Nine fans died that day in that crowd. One moment truly stuck with him; “There were still 40,000 people out there; they were ready for the show to start again. They started singing, ‘I’m still alive’. ‘Alive’ was going to be the next song. That was when my brain clicked a switch,” Vedder said, adding, “I knew I would never be the same.”
The band didn’t want to tour after that. They cancelled their remaining dates that summer, and serious conversations were had about whether the group would even stay together, or if members wanted to retire and retreat to normal lives to try and recover from the scenes they saw. “I thought that if anyone ever lost their lives at one of our shows, that would be it. I would never play again,” Vedder said, so when they did, he thought he’d never return to the stage.
But he did, launching a US tour a month later. The decision to get back out there, realistically, had nothing to do with them, though. Instead, the band received a gentle push and necessary encouragement back to the stage via the group that agreed to support them.
“The killer was Sonic Youth opening for us. That sealed it: the power and majestic beauty of their sound and the people they are,” Vedder said as their openers brought them back to playing live. It wasn’t even just the music, though; it was simply the energy Vedder knew they’d bring to the road, knowing they were good people.
He added, “Thurston [Moore] and Kim [Gordon] have a daughter, Coco, who took a shine to me. She didn’t know what happened; there was no need for her to know.

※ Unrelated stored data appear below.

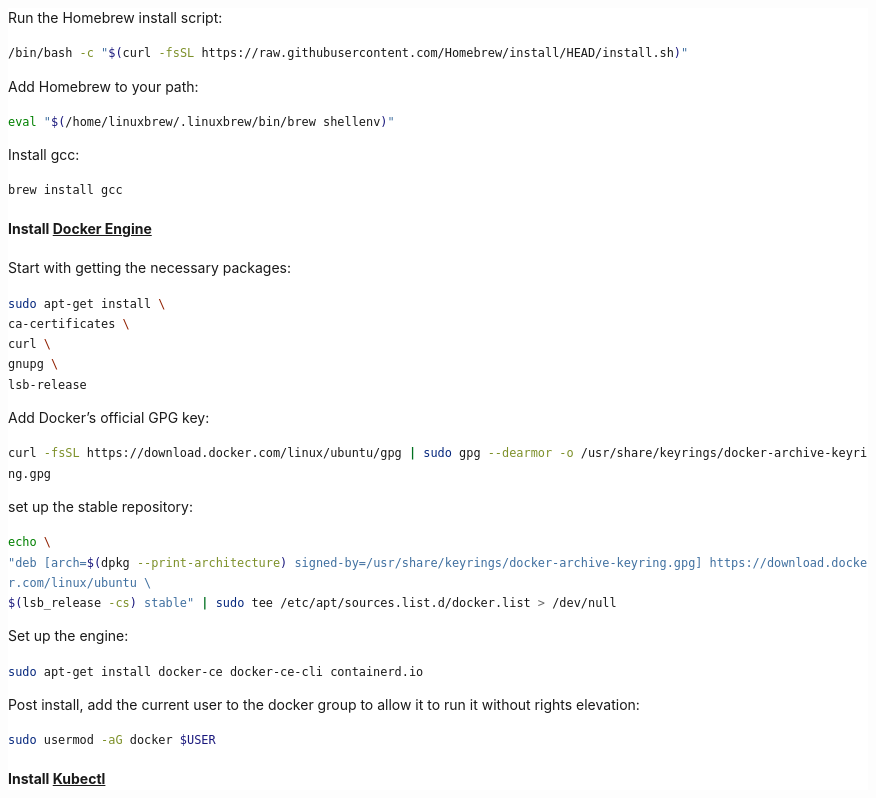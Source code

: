 Run the Homebrew install script:

```bash
/bin/bash -c "$(curl -fsSL https://raw.githubusercontent.com/Homebrew/install/HEAD/install.sh)"
```

Add Homebrew to your path:

```bash
eval "$(/home/linuxbrew/.linuxbrew/bin/brew shellenv)"
```

Install gcc:

```bash
brew install gcc
```

#### Install [Docker Engine](https://docs.docker.com/engine/install/)

Start with getting the necessary packages:

```bash
sudo apt-get install \
ca-certificates \
curl \
gnupg \
lsb-release
```

Add Docker’s official GPG key:

```bash
curl -fsSL https://download.docker.com/linux/ubuntu/gpg | sudo gpg --dearmor -o /usr/share/keyrings/docker-archive-keyring.gpg
```

set up the stable repository:

```bash
echo \ 
"deb [arch=$(dpkg --print-architecture) signed-by=/usr/share/keyrings/docker-archive-keyring.gpg] https://download.docker.com/linux/ubuntu \ 
$(lsb_release -cs) stable" | sudo tee /etc/apt/sources.list.d/docker.list > /dev/null
```

Set up the engine:

```bash
sudo apt-get install docker-ce docker-ce-cli containerd.io
```

Post install, add the current user to the docker group to allow it to run it without rights elevation:

```bash
sudo usermod -aG docker $USER
```

#### Install [Kubectl](https://kubernetes.io/docs/tasks/tools/install-kubectl-linux/)
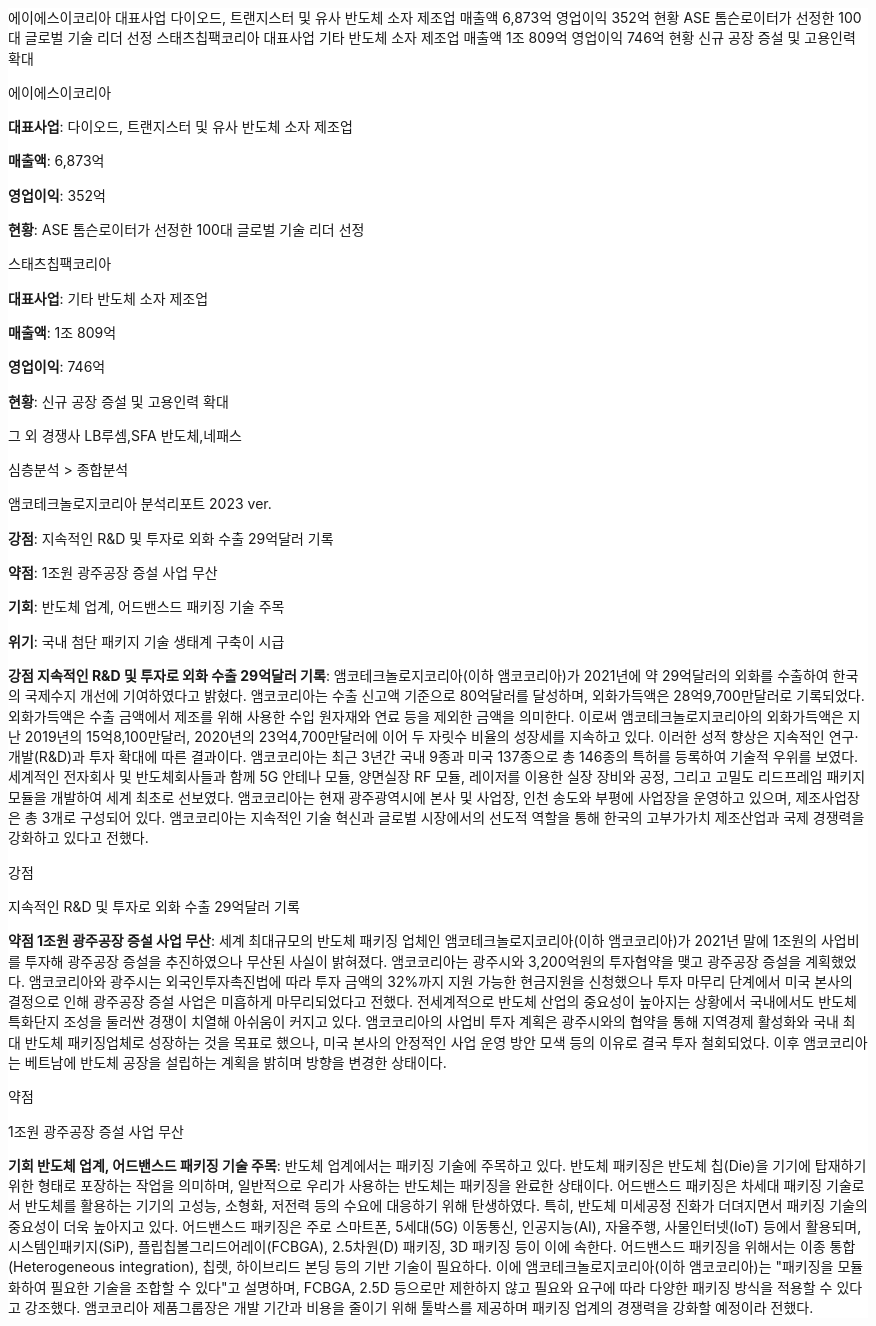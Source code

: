 에이에스이코리아  대표사업 다이오드, 트랜지스터 및 유사 반도체 소자 제조업 매출액 6,873억 영업이익 352억 현황 ASE 톰슨로이터가 선정한 100대 글로벌 기술 리더 선정
스태츠칩팩코리아  대표사업 기타 반도체 소자 제조업 매출액 1조 809억 영업이익 746억 현황 신규 공장 증설 및 고용인력 확대

에이에스이코리아

**대표사업**: 다이오드, 트랜지스터 및 유사 반도체 소자 제조업

**매출액**: 6,873억

**영업이익**: 352억

**현황**: ASE 톰슨로이터가 선정한 100대 글로벌 기술 리더 선정

스태츠칩팩코리아

**대표사업**: 기타 반도체 소자 제조업

**매출액**: 1조 809억

**영업이익**: 746억

**현황**: 신규 공장 증설 및 고용인력 확대

그 외 경쟁사 LB루셈,SFA 반도체,네패스

심층분석 > 종합분석

앰코테크놀로지코리아 분석리포트 2023 ver.

**강점**: 지속적인 R&D 및 투자로 외화 수출 29억달러 기록

**약점**: 1조원 광주공장 증설 사업 무산

**기회**: 반도체 업계, 어드밴스드 패키징 기술 주목

**위기**: 국내 첨단 패키지 기술 생태계 구축이 시급

**강점 지속적인 R&D 및 투자로 외화 수출 29억달러 기록**: 앰코테크놀로지코리아(이하 앰코코리아)가 2021년에 약 29억달러의 외화를 수출하여 한국의 국제수지 개선에 기여하였다고 밝혔다. 앰코코리아는 수출 신고액 기준으로 80억달러를 달성하며, 외화가득액은 28억9,700만달러로 기록되었다. 외화가득액은 수출 금액에서 제조를 위해 사용한 수입 원자재와 연료 등을 제외한 금액을 의미한다. 이로써 앰코테크놀로지코리아의 외화가득액은 지난 2019년의 15억8,100만달러, 2020년의 23억4,700만달러에 이어 두 자릿수 비율의 성장세를 지속하고 있다. 이러한 성적 향상은 지속적인 연구·개발(R&D)과 투자 확대에 따른 결과이다. 앰코코리아는 최근 3년간 국내 9종과 미국 137종으로 총 146종의 특허를 등록하여 기술적 우위를 보였다. 세계적인 전자회사 및 반도체회사들과 함께 5G 안테나 모듈, 양면실장 RF 모듈, 레이저를 이용한 실장 장비와 공정, 그리고 고밀도 리드프레임 패키지 모듈을 개발하여 세계 최초로 선보였다. 앰코코리아는 현재 광주광역시에 본사 및 사업장, 인천 송도와 부평에 사업장을 운영하고 있으며, 제조사업장은 총 3개로 구성되어 있다. 앰코코리아는 지속적인 기술 혁신과 글로벌 시장에서의 선도적 역할을 통해 한국의 고부가가치 제조산업과 국제 경쟁력을 강화하고 있다고 전했다.

강점

지속적인 R&D 및 투자로 외화 수출 29억달러 기록

**약점 1조원 광주공장 증설 사업 무산**: 세계 최대규모의 반도체 패키징 업체인 앰코테크놀로지코리아(이하 앰코코리아)가 2021년 말에 1조원의 사업비를 투자해 광주공장 증설을 추진하였으나 무산된 사실이 밝혀졌다. 앰코코리아는 광주시와 3,200억원의 투자협약을 맺고 광주공장 증설을 계획했었다. 앰코코리아와 광주시는 외국인투자촉진법에 따라 투자 금액의 32%까지 지원 가능한 현금지원을 신청했으나 투자 마무리 단계에서 미국 본사의 결정으로 인해 광주공장 증설 사업은 미흡하게 마무리되었다고 전했다. 전세계적으로 반도체 산업의 중요성이 높아지는 상황에서 국내에서도 반도체특화단지 조성을 둘러싼 경쟁이 치열해 아쉬움이 커지고 있다. 앰코코리아의 사업비 투자 계획은 광주시와의 협약을 통해 지역경제 활성화와 국내 최대 반도체 패키징업체로 성장하는 것을 목표로 했으나, 미국 본사의 안정적인 사업 운영 방안 모색 등의 이유로 결국 투자 철회되었다. 이후 앰코코리아는 베트남에 반도체 공장을 설립하는 계획을 밝히며 방향을 변경한 상태이다.

약점

1조원 광주공장 증설 사업 무산

**기회 반도체 업계, 어드밴스드 패키징 기술 주목**: 반도체 업계에서는 패키징 기술에 주목하고 있다. 반도체 패키징은 반도체 칩(Die)을 기기에 탑재하기 위한 형태로 포장하는 작업을 의미하며, 일반적으로 우리가 사용하는 반도체는 패키징을 완료한 상태이다. 어드밴스드 패키징은 차세대 패키징 기술로서 반도체를 활용하는 기기의 고성능, 소형화, 저전력 등의 수요에 대응하기 위해 탄생하였다. 특히, 반도체 미세공정 진화가 더뎌지면서 패키징 기술의 중요성이 더욱 높아지고 있다. 어드밴스드 패키징은 주로 스마트폰, 5세대(5G) 이동통신, 인공지능(AI), 자율주행, 사물인터넷(IoT) 등에서 활용되며, 시스템인패키지(SiP), 플립칩볼그리드어레이(FCBGA), 2.5차원(D) 패키징, 3D 패키징 등이 이에 속한다. 어드밴스드 패키징을 위해서는 이종 통합(Heterogeneous integration), 칩렛, 하이브리드 본딩 등의 기반 기술이 필요하다. 이에 앰코테크놀로지코리아(이하 앰코코리아)는 "패키징을 모듈화하여 필요한 기술을 조합할 수 있다"고 설명하며, FCBGA, 2.5D 등으로만 제한하지 않고 필요와 요구에 따라 다양한 패키징 방식을 적용할 수 있다고 강조했다. 앰코코리아 제품그룹장은 개발 기간과 비용을 줄이기 위해 툴박스를 제공하며 패키징 업계의 경쟁력을 강화할 예정이라 전했다.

But she would bring me a card she drew of flowers with smiley faces, and she would say she and I were the two flowers,” remembering this simple and innocent act of kindness from a child that meant so much in a fragile moment.
It was empowering, and it was exactly what they needed. “Playing, facing crowds, being together – it enabled us to start processing it,” he said, but without the supportive push from Sonic Youth, it might never have happened.